Lots of GP models + nowcasting

Automatic kernel selection with GPs

I’m a really big fan of this package GitHub - probsys/AutoGP.jl: Automated Bayesian model discovery for time series data which does automated Gaussian process kernel selection in a particularly clever way.

Way back in the day I was interested in particle filters/SMC methods and their interface to parameter inference (i.e. pMCMC etc). AutoGP does a really clever multi-stage inference powered by the Gen.jl PPL:

  • Outer layer is an ensemble of particles. Each particle represents a GP model with a particular structure and parameters. As you pass this more data you reweight and resample the ensemble (standard particle filter technique.)
  • In-between new data ingestion you can propose new kernal structures according to a really neat walk on a graph structure of kernels. Its not as simple as proposing going from say SE → Linear, you can make those proposal but also combination moves of kernel * new_kernel, kernel + new_kernel and CP(kernel, new_kernel) which represents proposing a change point in the validity of one auto-covariance structure in favour of another. These get proposed using a specialise MH step which wraps HMC steps for the continuous parameters in the proposed discrete structures.

AutoGP has a really nice API to do the above on a big chunk of data or in small sequential chunks.

Nowcasting

The big problem for an epi application point of view is that it doesn’t have a “natural” way to include nowcast modelling. AutoGP is heavily specialised into being the best it can be in the restricted domain of pure time series modelling i.e. no covariates and no multidimenisional inputs like x = (reference_date, report_date).

To get around this I’ve developed NowcastAutoGP with my Center for Forecasting and Outbreak Analytics hat on (ok I actually only have one hat) GitHub - CDCgov/NowcastAutoGP: Combining AutoGP (Gaussian process ensembles with kernel structure discovery) with data revisions .
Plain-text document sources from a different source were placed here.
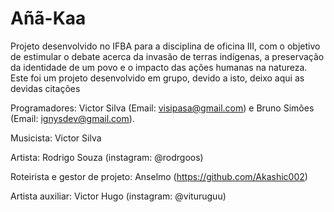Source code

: # Añã-Kaa
Projeto desenvolvido no IFBA para a disciplina de oficina III, com o objetivo de estimular o debate acerca da invasão de terras indígenas, a preservação da identidade de um povo e o impacto das ações humanas na natureza.
Este foi um projeto desenvolvido em grupo, devido a isto, deixo aqui as devidas citações

Programadores: Victor Silva (Email: visipasa@gmail.com) e Bruno Simões (Email: ignysdev@gmail.com).

Musicista: Victor Silva

Artista: Rodrigo Souza (instagram: @rodrgoos)

Roteirista e gestor de projeto: Anselmo (https://github.com/Akashic002)

Artista auxiliar: Victor Hugo (instagram: @vituruguu)


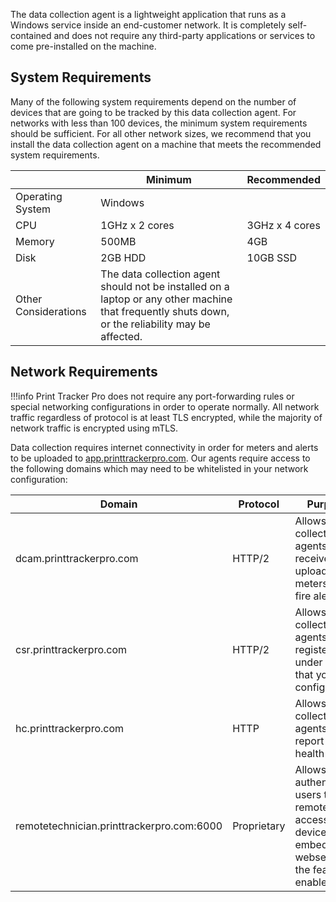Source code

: The data collection agent is a lightweight application that runs as a Windows service inside an end-customer network. It is completely self-contained and does not require any third-party applications or services to come pre-installed on the machine.

## System Requirements
Many of the following system requirements depend on the number of devices that are going to be tracked by this data collection agent. For networks with less than 100 devices, the minimum system requirements should be sufficient. For all other network sizes, we recommend that you install the data collection agent on a machine that meets the recommended system requirements.

||Minimum|Recommended|
|--|--|--|
|Operating System|Windows||
|CPU|1GHz x 2 cores|3GHz x 4 cores|
|Memory|500MB|4GB|
|Disk|2GB HDD|10GB SSD|
|Other Considerations|The data collection agent should not be installed on a laptop or any other machine that frequently shuts down, or the reliability may be affected.||

## Network Requirements

!!!info
    Print Tracker Pro does not require any port-forwarding rules or special networking configurations in order to operate normally. All network traffic regardless of protocol is at least TLS encrypted, while the majority of network traffic is encrypted using mTLS.

Data collection requires internet connectivity in order for meters and alerts to be uploaded to [app.printtrackerpro.com](https://app.printtrackerpro.com). Our agents require access to the following domains which may need to be whitelisted in your network configuration:

|Domain|Protocol|Purpose|
|--|--|--|
|dcam.printtrackerpro.com|HTTP/2|Allows data collection agents to receive jobs, upload meters, and fire alerts.|
|csr.printtrackerpro.com|HTTP/2|Allows data collection agents to register under entities that you configure.|
|hc.printtrackerpro.com|HTTP|Allows data collection agents to report their health status.|
|remotetechnician.printtrackerpro.com:6000|Proprietary|Allows authenticated users to remotely access device embedded webservers if the feature is enabled.|
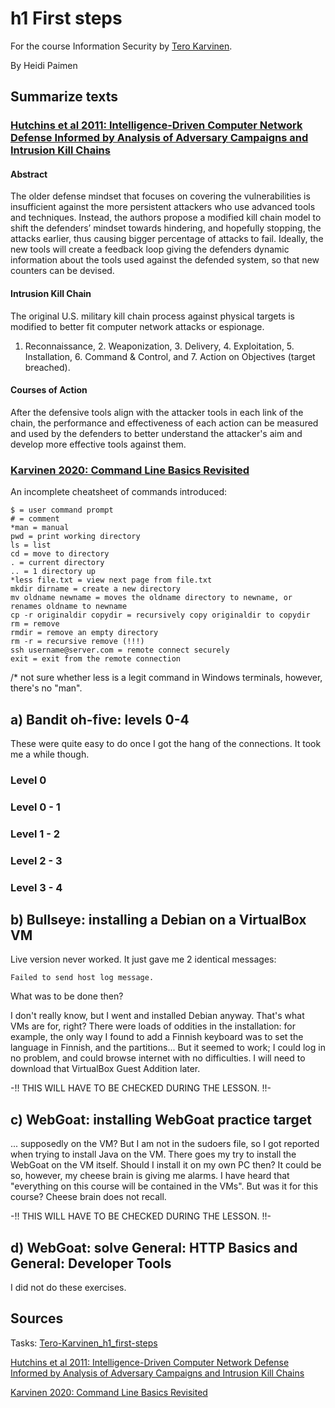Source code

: # h1 First steps

For the course Information Security by [Tero Karvinen](https://terokarvinen.com/).

By Heidi Paimen

## Summarize texts

### [Hutchins et al 2011: Intelligence-Driven Computer Network Defense Informed by Analysis of Adversary Campaigns and Intrusion Kill Chains](https://lockheedmartin.com/content/dam/lockheed-martin/rms/documents/cyber/LM-White-Paper-Intel-Driven-Defense.pdf)

#### Abstract

The older defense mindset that focuses on covering the vulnerabilities is insufficient against the more persistent attackers who use advanced tools and techniques.
Instead, the authors propose a modified kill chain model to shift the defenders’ mindset towards hindering, and hopefully stopping, the attacks earlier, 
thus causing bigger percentage of attacks to fail. 
Ideally, the new tools will create a feedback loop giving the defenders dynamic information about the tools used against the defended system, 
so that new counters can be devised.

#### Intrusion Kill Chain

The original U.S. military kill chain process against physical targets is modified to better fit computer network attacks or espionage.
1. Reconnaissance, 2. Weaponization, 3. Delivery, 4. Exploitation, 5. Installation, 6. Command & Control, and 7. Action on Objectives (target breached).

#### Courses of Action

After the defensive tools align with the attacker tools in each link of the chain, 
the performance and effectiveness of each action can be measured and used by the defenders 
to better understand the attacker's aim and develop more effective tools against them.

### [Karvinen 2020: Command Line Basics Revisited](https://terokarvinen.com/2020/command-line-basics-revisited/)

An incomplete cheatsheet of commands introduced:

    $ = user command prompt
    # = comment
    *man = manual
    pwd = print working directory
    ls = list
    cd = move to directory
    . = current directory
    .. = 1 directory up
    *less file.txt = view next page from file.txt
    mkdir dirname = create a new directory
    mv oldname newname = moves the oldname directory to newname, or renames oldname to newname
    cp -r originaldir copydir = recursively copy originaldir to copydir
    rm = remove
    rmdir = remove an empty directory
    rm -r = recursive remove (!!!)
    ssh username@server.com = remote connect securely
    exit = exit from the remote connection

/* not sure whether less is a legit command in Windows terminals, however, there's no "man".

## a) Bandit oh-five: levels 0-4

These were quite easy to do once I got the hang of the connections. It took me a while though.

### Level 0
### Level 0 - 1
### Level 1 - 2
### Level 2 - 3
### Level 3 - 4

## b) Bullseye: installing a Debian on a VirtualBox VM

Live version never worked. It just gave me 2 identical messages:

    Failed to send host log message.

What was to be done then?

I don't really know, but I went and installed Debian anyway. That's what VMs are for, right?
There were loads of oddities in the installation: for example, the only way I found to add a Finnish keyboard was to set the language in Finnish, and the partitions...
But it seemed to work; I could log in no problem, and could browse internet with no difficulties.
I will need to download that VirtualBox Guest Addition later.

-!! THIS WILL HAVE TO BE CHECKED DURING THE LESSON. !!-

## c) WebGoat: installing WebGoat practice target

... supposedly on the VM?
But I am not in the sudoers file, so I got reported when trying to install Java on the VM.
There goes my try to install the WebGoat on the VM itself.
Should I install it on my own PC then?
It could be so, however, my cheese brain is giving me alarms.
I have heard that "everything on this course will be contained in the VMs".
But was it for this course?
Cheese brain does not recall.

-!!  THIS WILL HAVE TO BE CHECKED DURING THE LESSON. !!-

## d) WebGoat: solve General: HTTP Basics and General: Developer Tools

I did not do these exercises.

## Sources
Tasks: [Tero-Karvinen_h1_first-steps](https://terokarvinen.com/2023/information-security-2023/?f=moodle#h1-first-steps)

[Hutchins et al 2011: Intelligence-Driven Computer Network Defense Informed by Analysis of Adversary Campaigns and Intrusion Kill Chains](https://lockheedmartin.com/content/dam/lockheed-martin/rms/documents/cyber/LM-White-Paper-Intel-Driven-Defense.pdf)

[Karvinen 2020: Command Line Basics Revisited](https://terokarvinen.com/2020/command-line-basics-revisited/)

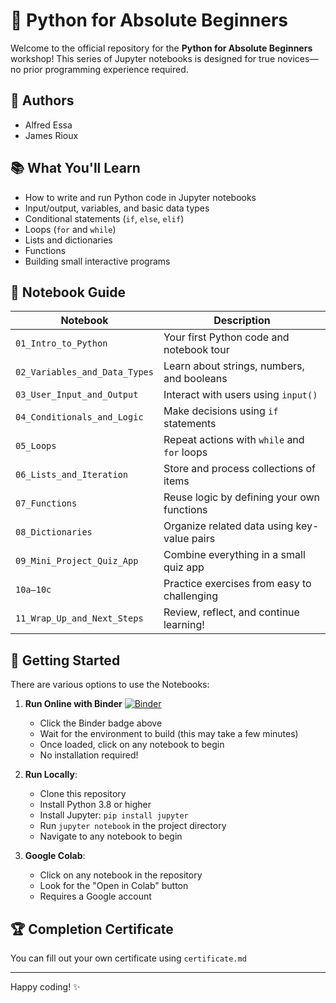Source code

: 
# 🐍 Python for Absolute Beginners

Welcome to the official repository for the **Python for Absolute Beginners** workshop! This series of Jupyter notebooks is designed for true novices—no prior programming experience required.

## 👥 Authors

- Alfred Essa
- James Rioux

## 📚 What You'll Learn

- How to write and run Python code in Jupyter notebooks
- Input/output, variables, and basic data types
- Conditional statements (`if`, `else`, `elif`)
- Loops (`for` and `while`)
- Lists and dictionaries
- Functions
- Building small interactive programs

## 🧭 Notebook Guide

| Notebook | Description |
|----------|-------------|
| `01_Intro_to_Python` | Your first Python code and notebook tour |
| `02_Variables_and_Data_Types` | Learn about strings, numbers, and booleans |
| `03_User_Input_and_Output` | Interact with users using `input()` |
| `04_Conditionals_and_Logic` | Make decisions using `if` statements |
| `05_Loops` | Repeat actions with `while` and `for` loops |
| `06_Lists_and_Iteration` | Store and process collections of items |
| `07_Functions` | Reuse logic by defining your own functions |
| `08_Dictionaries` | Organize related data using key-value pairs |
| `09_Mini_Project_Quiz_App` | Combine everything in a small quiz app |
| `10a–10c` | Practice exercises from easy to challenging |
| `11_Wrap_Up_and_Next_Steps` | Review, reflect, and continue learning! |

## 🚀 Getting Started

There are various options to use the Notebooks:

1. **Run Online with Binder** [![Binder](https://mybinder.org/badge_logo.svg)](https://mybinder.org/v2/gh/genaifab/pythonbasics/main)
   - Click the Binder badge above
   - Wait for the environment to build (this may take a few minutes)
   - Once loaded, click on any notebook to begin
   - No installation required!

2. **Run Locally**:
   - Clone this repository
   - Install Python 3.8 or higher
   - Install Jupyter: `pip install jupyter`
   - Run `jupyter notebook` in the project directory
   - Navigate to any notebook to begin

3. **Google Colab**:
   - Click on any notebook in the repository
   - Look for the "Open in Colab" button
   - Requires a Google account

## 🏆 Completion Certificate

You can fill out your own certificate using `certificate.md` 

---

Happy coding! ✨
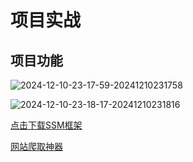 # 项目实战

## 项目功能

![2024-12-10-23-17-59-20241210231758](http://media.codecore.cn/markdown/2024-12-10-23-17-59-20241210231758.png)


![2024-12-10-23-18-17-20241210231816](http://media.codecore.cn/markdown/2024-12-10-23-18-17-20241210231816.png)

[点击下载SSM框架](http://media.codecore.cn/markdown/package/cloudlibrary.zip)


[网站爬取神器](http://media.codecore.cn/markdown/package/setup-cyowcopy-1.9.1.872-x64.exe)
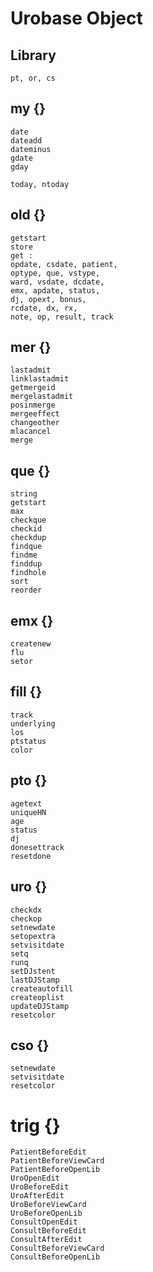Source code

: # Urobase Object
## Library
	pt, or, cs
## my {}​
	date
	dateadd
	dateminus
	gdate
	gday

	today, ntoday
## old {}​
	getstart
	store
	get :
	opdate, csdate, patient, 
	optype, que, vstype, 
	ward, vsdate, dcdate, 
	emx, apdate, status, 
	dj, opext, bonus, 
	rcdate, dx, rx, 
	note, op, result, track
## mer {}​
	lastadmit
	linklastadmit
	getmergeid
	mergelastadmit
	posinmerge
	mergeeffect
	changeother
	mlacancel
	merge
## que {}​
	string
	getstart
	max
	checkque
	checkid
	checkdup
	findque
	findme
	finddup
	findhole
	sort
	reorder
## emx {}​
	createnew
	flu
	setor
## fill {}​
	track
	underlying
	los
	ptstatus
	color
## pto {}​
	agetext
	uniqueHN
	age
	status
	dj
	donesettrack
	resetdone
## uro {}​
	checkdx
	checkop
	setnewdate
	setopextra
	setvisitdate
	setq
	runq
	setDJstent
	lastDJStamp
	createautofill
	createoplist
	updateDJStamp
	resetcolor
## cso {}​
	setnewdate
	setvisitdate
	resetcolor
# trig {}​
	PatientBeforeEdit
	PatientBeforeViewCard 
	PatientBeforeOpenLib
	UroOpenEdit
	UroBeforeEdit
	UroAfterEdit
	UroBeforeViewCard
	UroBeforeOpenLib
	ConsultOpenEdit
	ConsultBeforeEdit
	ConsultAfterEdit
	ConsultBeforeViewCard 
	ConsultBeforeOpenLib
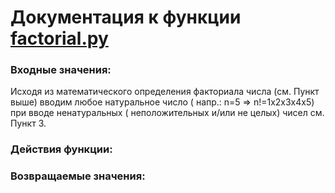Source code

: # Документация к функции <a href='factorial.py'>factorial.py</a>


<h3>Входные значения:</h3>

Исходя из математического определения факториала числа (см. Пункт выше) вводим любое натуральное число ( напр.: n=5 => n!=1x2x3x4x5) при вводе ненатуральных ( неположительных и/или не целых) чисел см. Пункт 3.

<h3>Действия функции:</h3>



<h3>Возвращаемые значения:</h3>

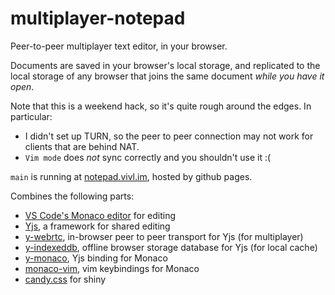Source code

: # multiplayer-notepad

Peer-to-peer multiplayer text editor, in your browser.

Documents are saved in your browser's local storage, and replicated to the local storage of any browser that joins the same document *while you have it open*.

Note that this is a weekend hack, so it's quite rough around the edges. In particular:
- I didn't set up TURN, so the peer to peer connection may not work for clients that are behind NAT.
- `Vim mode` does *not* sync correctly and you shouldn't use it :(

`main` is running at [notepad.vivl.im](https://notepad.vivl.im), hosted by github pages.

Combines the following parts:

- [VS Code's Monaco editor](https://github.com/microsoft/monaco-editor) for editing
- [Yjs](https://yjs.dev/), a framework for shared editing
- [y-webrtc](https://github.com/yjs/y-webrtc), in-browser peer to peer transport for Yjs (for multiplayer)
- [y-indexeddb](https://github.com/yjs/y-indexeddb), offline browser storage database for Yjs (for local cache)
- [y-monaco](https://github.com/yjs/y-monaco), Yjs binding for Monaco
- [monaco-vim](https://github.com/brijeshb42/monaco-vim), vim keybindings for Monaco
- [candy.css](https://candy.wavebeem.com/) for shiny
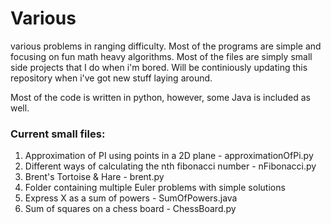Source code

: # Various
various problems in ranging difficulty. Most of the programs are simple and focusing on fun math heavy algorithms. Most of the files are simply small side projects that I do when i'm bored. Will be continiously updating this repository when i've got new stuff laying around.

Most of the code is written in python, however, some Java is included as well.

### Current small files:

1) Approximation of PI using points in a 2D plane - approximationOfPi.py
2) Different ways of calculating the nth fibonacci number - nFibonacci.py
3) Brent's Tortoise & Hare - brent.py
4) Folder containing multiple Euler problems with simple solutions
5) Express X as a sum of powers - SumOfPowers.java 
6) Sum of squares on a chess board - ChessBoard.py
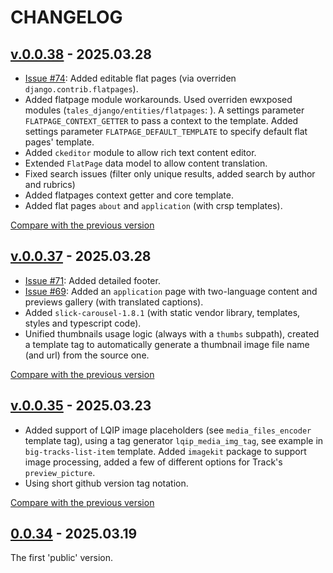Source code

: <!--
 @since 2025.03.19
 @changed 2025.04.05, 02:26
-->

# CHANGELOG

## [v.0.0.38](https://github.com/lilliputten/march-tales/releases/tag/v.0.0.38) - 2025.03.28

- [Issue #74](https://github.com/lilliputten/march-tales/issues/71): Added editable flat pages (via overriden `django.contrib.flatpages`).
- Added flatpage module workarounds. Used overriden ewxposed modules (`tales_django/entities/flatpages`: ). A settings parameter `FLATPAGE_CONTEXT_GETTER` to pass a context to the template. Added settings parameter `FLATPAGE_DEFAULT_TEMPLATE` to specify default flat pages' template.
- Added `ckeditor` module to allow rich text content editor.
- Extended `FlatPage` data model to allow content translation.
- Fixed search issues (filter only unique results, added search by author and rubrics)
- Added flatpages context getter and core template.
- Added flat pages `about` and `application` (with crsp templates).

[Compare with the previous version](https://github.com/lilliputten/march-tales/compare/v.0.0.37...v.0.0.38)

## [v.0.0.37](https://github.com/lilliputten/march-tales/releases/tag/v.0.0.37) - 2025.03.28

- [Issue #71](https://github.com/lilliputten/march-tales/issues/71): Added detailed footer.
- [Issue #69](https://github.com/lilliputten/march-tales/issues/69): Added an `application` page with two-language content and previews gallery (with translated captions).
- Added `slick-carousel-1.8.1` (with static vendor library, templates, styles and typescript code).
- Unified thumbnails usage logic (always with a `thumbs` subpath), created a template tag to automatically generate a thumbnail image file name (and url) from the source one.

[Compare with the previous version](https://github.com/lilliputten/march-tales/compare/v.0.0.35...v.0.0.37)

## [v.0.0.35](https://github.com/lilliputten/march-tales/releases/tag/v.0.0.35) - 2025.03.23

- Added support of LQIP image placeholders (see `media_files_encoder` template tag), using a tag generator `lqip_media_img_tag`, see example in `big-tracks-list-item` template. Added `imagekit` package to support image processing, added a few of different options for Track's `preview_picture`.
- Using short github version tag notation.

[Compare with the previous version](https://github.com/lilliputten/march-tales/compare/march-tales-v.0.0.34...v.0.0.35)

## [0.0.34](https://github.com/lilliputten/march-tales/tree/march-tales-v.0.0.34) - 2025.03.19

The first 'public' version.

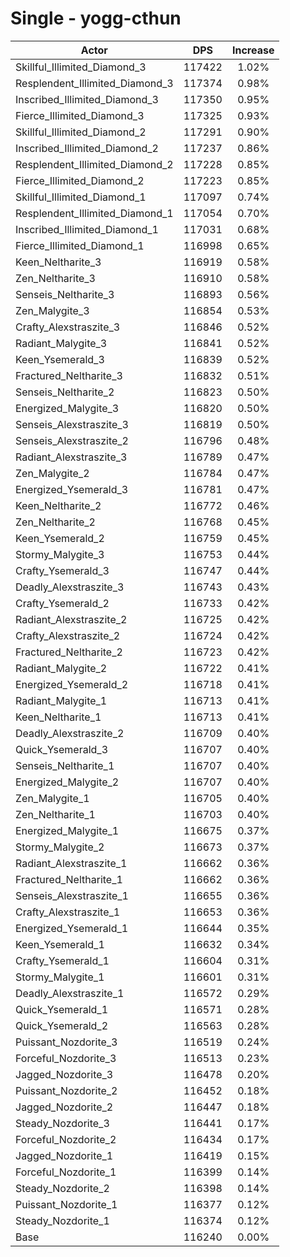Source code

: # Single - yogg-cthun
| Actor | DPS | Increase |
|---|:---:|:---:|
|Skillful_Illimited_Diamond_3|117422|1.02%|
|Resplendent_Illimited_Diamond_3|117374|0.98%|
|Inscribed_Illimited_Diamond_3|117350|0.95%|
|Fierce_Illimited_Diamond_3|117325|0.93%|
|Skillful_Illimited_Diamond_2|117291|0.90%|
|Inscribed_Illimited_Diamond_2|117237|0.86%|
|Resplendent_Illimited_Diamond_2|117228|0.85%|
|Fierce_Illimited_Diamond_2|117223|0.85%|
|Skillful_Illimited_Diamond_1|117097|0.74%|
|Resplendent_Illimited_Diamond_1|117054|0.70%|
|Inscribed_Illimited_Diamond_1|117031|0.68%|
|Fierce_Illimited_Diamond_1|116998|0.65%|
|Keen_Neltharite_3|116919|0.58%|
|Zen_Neltharite_3|116910|0.58%|
|Senseis_Neltharite_3|116893|0.56%|
|Zen_Malygite_3|116854|0.53%|
|Crafty_Alexstraszite_3|116846|0.52%|
|Radiant_Malygite_3|116841|0.52%|
|Keen_Ysemerald_3|116839|0.52%|
|Fractured_Neltharite_3|116832|0.51%|
|Senseis_Neltharite_2|116823|0.50%|
|Energized_Malygite_3|116820|0.50%|
|Senseis_Alexstraszite_3|116819|0.50%|
|Senseis_Alexstraszite_2|116796|0.48%|
|Radiant_Alexstraszite_3|116789|0.47%|
|Zen_Malygite_2|116784|0.47%|
|Energized_Ysemerald_3|116781|0.47%|
|Keen_Neltharite_2|116772|0.46%|
|Zen_Neltharite_2|116768|0.45%|
|Keen_Ysemerald_2|116759|0.45%|
|Stormy_Malygite_3|116753|0.44%|
|Crafty_Ysemerald_3|116747|0.44%|
|Deadly_Alexstraszite_3|116743|0.43%|
|Crafty_Ysemerald_2|116733|0.42%|
|Radiant_Alexstraszite_2|116725|0.42%|
|Crafty_Alexstraszite_2|116724|0.42%|
|Fractured_Neltharite_2|116723|0.42%|
|Radiant_Malygite_2|116722|0.41%|
|Energized_Ysemerald_2|116718|0.41%|
|Radiant_Malygite_1|116713|0.41%|
|Keen_Neltharite_1|116713|0.41%|
|Deadly_Alexstraszite_2|116709|0.40%|
|Quick_Ysemerald_3|116707|0.40%|
|Senseis_Neltharite_1|116707|0.40%|
|Energized_Malygite_2|116707|0.40%|
|Zen_Malygite_1|116705|0.40%|
|Zen_Neltharite_1|116703|0.40%|
|Energized_Malygite_1|116675|0.37%|
|Stormy_Malygite_2|116673|0.37%|
|Radiant_Alexstraszite_1|116662|0.36%|
|Fractured_Neltharite_1|116662|0.36%|
|Senseis_Alexstraszite_1|116655|0.36%|
|Crafty_Alexstraszite_1|116653|0.36%|
|Energized_Ysemerald_1|116644|0.35%|
|Keen_Ysemerald_1|116632|0.34%|
|Crafty_Ysemerald_1|116604|0.31%|
|Stormy_Malygite_1|116601|0.31%|
|Deadly_Alexstraszite_1|116572|0.29%|
|Quick_Ysemerald_1|116571|0.28%|
|Quick_Ysemerald_2|116563|0.28%|
|Puissant_Nozdorite_3|116519|0.24%|
|Forceful_Nozdorite_3|116513|0.23%|
|Jagged_Nozdorite_3|116478|0.20%|
|Puissant_Nozdorite_2|116452|0.18%|
|Jagged_Nozdorite_2|116447|0.18%|
|Steady_Nozdorite_3|116441|0.17%|
|Forceful_Nozdorite_2|116434|0.17%|
|Jagged_Nozdorite_1|116419|0.15%|
|Forceful_Nozdorite_1|116399|0.14%|
|Steady_Nozdorite_2|116398|0.14%|
|Puissant_Nozdorite_1|116377|0.12%|
|Steady_Nozdorite_1|116374|0.12%|
|Base|116240|0.00%|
The idea is pretty simple; NowcastAutoGP ingests nowcast samples from any nowcast model that can generate nowcast samples, and uses the AutoGP sequential data ingestion API to batch forecasts over the set of sampled nowcasts.

The upside is that this is very flexible, you can choose your favourite nowcasting model to generate nowcasts and pipe into AutoGP’s handy forecast tooling. The downside is that because its not a joint nowcast/forecast model the posterior distribution of the nowcasts is not influenced by the likely trajectory of the GP models… which opens you up to misspecification in extreme examples.